For more than a year, that grease container, formerly a restaurant-sized pickle jar, sat near the stove, its owners slowly filling its belly with goopy cooking residue until it was oozing with the gelatinous, oily remains of a college diet. And all that time, its keepers were oblivious of the fact that they were sitting on an absolute gold mine. Imagine their ignorance.
But Boorstein and his four other roommates, being the tech-saavy college students they are, decided that instead of throwing the yellowish layers of bottled grease away, why not see if there was an Internet market for it? There was. Two weeks ago, the jar sold on eBay for a whopping $305. And the jar has even raked in almost $400 from a website where people sympathetic to poor college students can wire money.
About $700. For a jar of grease.
“People try to sell crap on eBay all the time,” sophomore international business major Miles Lamborne, who came up with the idea to auction the jar, said. “I was expecting one of my family members to feel sorry for me and buy it.”
But in a world where people sell on eBay everything from toast resembling the image of the Virgin Mary to their own virginity, perhaps Lamborne’s idea wasn’t so crazy.

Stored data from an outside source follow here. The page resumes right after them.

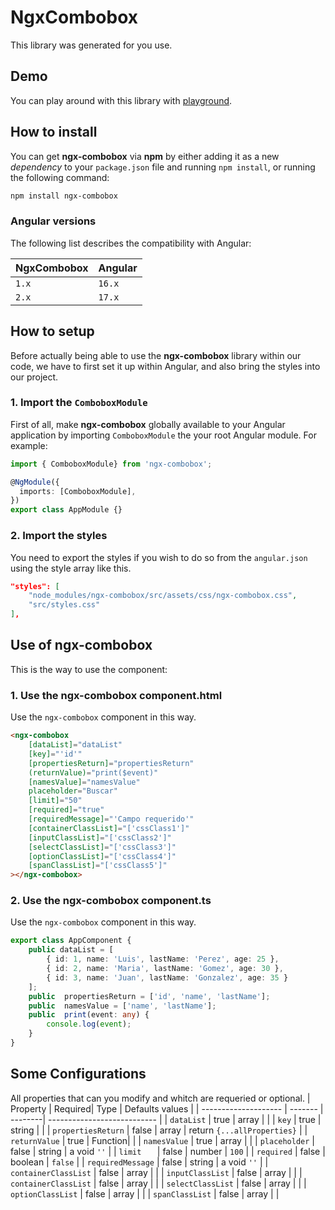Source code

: # NgxCombobox
This library was generated for you use.
## Demo
You can play around with this library with [playground](https://stackblitz.com/~/github.com/joordonezo/stackblitz-starters-5cvw1j).
## How to install

You can get **ngx-combobox** via **npm** by either adding it as a new _dependency_ to your `package.json` file and running `npm install`,
or running the following command:

```bash
npm install ngx-combobox
```
### Angular versions

The following list describes the compatibility with Angular:

| NgxCombobox | Angular|
| ---------------- | ------- |
| `1.x`            | `16.x`  |
| `2.x`            | `17.x`  |
## How to setup

Before actually being able to use the **ngx-combobox** library within our code, we have to first set it up within Angular, and also
bring the styles into our project.

### 1. Import the `ComboboxModule`

First of all, make **ngx-combobox** globally available to your Angular application by importing
`ComboboxModule` the your root Angular module. For example:

```typescript
import { ComboboxModule} from 'ngx-combobox';

@NgModule({
  imports: [ComboboxModule],
})
export class AppModule {}
```
### 2. Import the styles
You need to export the styles if you wish to do so from the `angular.json` using the style array like this.
```json
"styles": [
	"node_modules/ngx-combobox/src/assets/css/ngx-combobox.css",
	"src/styles.css"
],
```
## Use of ngx-combobox
This is the way to use the component:
### 1. Use the ngx-combobox component.html
Use the `ngx-combobox` component in this way.
```html
<ngx-combobox
	[dataList]="dataList"
	[key]="'id'"
	[propertiesReturn]="propertiesReturn"
	(returnValue)="print($event)"
	[namesValue]="namesValue"
	placeholder="Buscar"
	[limit]="50"
	[required]="true"
	[requiredMessage]="'Campo requerido'"
	[containerClassList]="['cssClass1']"
	[inputClassList]="['cssClass2']"
	[selectClassList]="['cssClass3']"
	[optionClassList]="['cssClass4']"
	[spanClassList]="['cssClass5']"
></ngx-combobox>
```
### 2. Use the ngx-combobox component.ts
Use the `ngx-combobox` component in this way.
```typescript
export class AppComponent {
	public dataList = [
		{ id: 1, name: 'Luis', lastName: 'Perez', age: 25 },
		{ id: 2, name: 'Maria', lastName: 'Gomez', age: 30 },
		{ id: 3, name: 'Juan', lastName: 'Gonzalez', age: 35 }
	];
	public  propertiesReturn = ['id', 'name', 'lastName'];
	public  namesValue = ['name', 'lastName'];
	public  print(event: any) {
		console.log(event);
	}
}
```
## Some Configurations
All properties that can you modify and whitch are requeried or optional.
|         Property     | Required|   Type  |          Defaults values     |
| -------------------- | ------- | --------| ---------------------------  |
| `dataList`           | true    | array   |                              |
| `key`                | true    | string  |                              |
| `propertiesReturn`   | false   | array   | return `{...allProperties}`  |
| `returnValue`        | true    | Function|                              |
| `namesValue`         | true    | array   |                              |
| `placeholder`        | false   | string  | a void `''`                  |
| `limit   `           | false   | number  | `100`                        |
| `required`           | false   | boolean | `false`                      |
| `requiredMessage`    | false   | string  | a void `''`                  |
| `containerClassList` | false   | array   |                              |
| `inputClassList`     | false   | array   |                              |
| `containerClassList` | false   | array   |                              |
| `selectClassList`    | false   | array   |                              |
| `optionClassList`    | false   | array   |                              |
| `spanClassList`      | false   | array   |                              |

The first bid the jar received was for $1.99, but within days, the bids shot up into the hundreds.
Surprising as the bids were, however, the real kicker is that not only did the jar sell for $305, but the roommates got to keep the jar – and the money. With the funds already in their Paypal account, the winning bidder told the men they should keep the jar and advertise it better to make even more money.

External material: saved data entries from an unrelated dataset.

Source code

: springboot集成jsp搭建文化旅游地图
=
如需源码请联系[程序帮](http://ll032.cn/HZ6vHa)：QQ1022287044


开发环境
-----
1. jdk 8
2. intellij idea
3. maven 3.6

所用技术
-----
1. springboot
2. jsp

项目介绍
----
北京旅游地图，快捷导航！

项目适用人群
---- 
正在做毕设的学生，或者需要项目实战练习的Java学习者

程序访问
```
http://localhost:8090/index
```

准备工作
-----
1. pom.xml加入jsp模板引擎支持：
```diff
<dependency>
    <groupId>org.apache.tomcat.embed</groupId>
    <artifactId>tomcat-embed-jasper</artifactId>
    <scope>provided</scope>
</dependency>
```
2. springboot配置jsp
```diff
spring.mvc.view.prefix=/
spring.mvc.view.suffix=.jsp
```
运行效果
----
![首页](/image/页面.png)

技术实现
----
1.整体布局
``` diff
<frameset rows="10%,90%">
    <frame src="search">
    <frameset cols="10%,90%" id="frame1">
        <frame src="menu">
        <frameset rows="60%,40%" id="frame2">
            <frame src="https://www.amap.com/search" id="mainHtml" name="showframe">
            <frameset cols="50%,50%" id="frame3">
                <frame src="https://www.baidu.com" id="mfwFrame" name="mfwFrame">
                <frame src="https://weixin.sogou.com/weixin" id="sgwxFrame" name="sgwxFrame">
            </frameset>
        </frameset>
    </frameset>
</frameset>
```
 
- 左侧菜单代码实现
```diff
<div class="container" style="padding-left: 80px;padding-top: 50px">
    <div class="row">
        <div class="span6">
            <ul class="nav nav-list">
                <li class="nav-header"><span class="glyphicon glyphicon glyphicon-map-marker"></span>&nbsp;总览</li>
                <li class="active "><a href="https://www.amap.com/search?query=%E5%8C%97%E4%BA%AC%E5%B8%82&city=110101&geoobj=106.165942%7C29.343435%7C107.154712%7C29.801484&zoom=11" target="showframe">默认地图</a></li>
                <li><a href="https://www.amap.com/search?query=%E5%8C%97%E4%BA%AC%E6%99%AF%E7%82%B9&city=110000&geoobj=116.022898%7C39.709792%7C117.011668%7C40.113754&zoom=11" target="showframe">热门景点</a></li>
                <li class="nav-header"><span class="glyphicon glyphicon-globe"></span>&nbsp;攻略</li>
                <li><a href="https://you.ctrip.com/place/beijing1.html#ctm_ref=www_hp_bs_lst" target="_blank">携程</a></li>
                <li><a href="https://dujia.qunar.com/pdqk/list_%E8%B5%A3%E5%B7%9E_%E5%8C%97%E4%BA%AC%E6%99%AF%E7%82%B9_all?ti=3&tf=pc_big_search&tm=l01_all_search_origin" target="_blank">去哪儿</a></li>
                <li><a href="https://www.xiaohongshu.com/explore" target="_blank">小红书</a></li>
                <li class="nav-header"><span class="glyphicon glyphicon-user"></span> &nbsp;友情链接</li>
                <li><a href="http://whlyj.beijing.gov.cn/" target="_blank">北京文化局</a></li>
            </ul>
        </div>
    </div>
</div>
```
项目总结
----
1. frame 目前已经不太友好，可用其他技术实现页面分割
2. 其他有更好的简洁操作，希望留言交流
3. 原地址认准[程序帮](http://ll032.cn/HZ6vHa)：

“Keep it, remarket it, because I think it can really sell. I think there’s a market to give to college kids who don’t have any money,” Lamborne said the winning bidder told them when he transferred the funds on Paypal.

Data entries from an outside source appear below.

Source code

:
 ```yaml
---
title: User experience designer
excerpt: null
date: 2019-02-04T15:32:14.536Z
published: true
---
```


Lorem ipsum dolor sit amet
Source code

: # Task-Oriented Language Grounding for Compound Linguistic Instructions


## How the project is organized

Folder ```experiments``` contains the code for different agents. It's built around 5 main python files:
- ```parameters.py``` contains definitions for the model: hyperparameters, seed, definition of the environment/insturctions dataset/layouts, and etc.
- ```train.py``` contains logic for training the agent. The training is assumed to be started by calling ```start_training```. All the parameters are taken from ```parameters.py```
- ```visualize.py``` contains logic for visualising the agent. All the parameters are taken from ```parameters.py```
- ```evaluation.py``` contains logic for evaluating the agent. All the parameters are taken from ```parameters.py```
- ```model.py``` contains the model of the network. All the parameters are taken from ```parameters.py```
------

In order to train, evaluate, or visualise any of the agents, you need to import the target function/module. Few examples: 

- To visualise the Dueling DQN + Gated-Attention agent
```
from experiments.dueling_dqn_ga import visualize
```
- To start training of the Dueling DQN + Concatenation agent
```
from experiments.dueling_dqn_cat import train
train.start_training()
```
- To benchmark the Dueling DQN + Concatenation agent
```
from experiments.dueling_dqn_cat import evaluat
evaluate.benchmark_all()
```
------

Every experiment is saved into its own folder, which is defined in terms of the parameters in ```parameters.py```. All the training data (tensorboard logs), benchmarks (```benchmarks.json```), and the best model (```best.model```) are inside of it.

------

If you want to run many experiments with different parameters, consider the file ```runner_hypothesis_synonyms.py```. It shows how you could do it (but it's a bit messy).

They took the winning bidder’s advice. Thegreasejar.com is generating a steady stream of mostly anonymous donations. One donator sent $5 after searching for the university on Google and praised the student’s “ingenuity and humor.” The roommates have plans to promote their slimy creation through a line of T-shirts and glass mugs. A live webcam allowing viewers to monitor the filling of subsequent grease jars is forthcoming.
“I hope to make it more of a following than just selling it on eBay,” Lamborne said. “We actually had a girl offer to dance in a Grease Jar T-shirt and underwear.”
The idea sprung from the cooking novices unwittingly pouring grease into plastic cups and watching as the cups melted away. Much of the jar’s grease is generated by a culinary specialty of Boorstein’s: six-pound meat loaves, which helped the jar grow into a bubbling orange and brown conversation starter.
“I never asked any questions, I just used it,” said Lamborne, who did not know he would be sharing a house with a grease jar when he went room searching before the fall semester.
Lamborne and his crew have even begun sending Facebook messages advertising a contest aimed at art history majors who they want to come up with the most creative critique of the grease jar as a piece of modern art. The winner of the contest, which ends a week from today, gets $25 and a free T-shirt.
While the cash flow means its owners can replace their whiffle golf balls with real ones and can now invest in more Jell-O wrestling parties (a regular spectacle at the Grease Jar residence), to some, the jar’s monetary success will never surpass its most unusual legacy.
“I have left the university a glass of grease,” Boorstein said.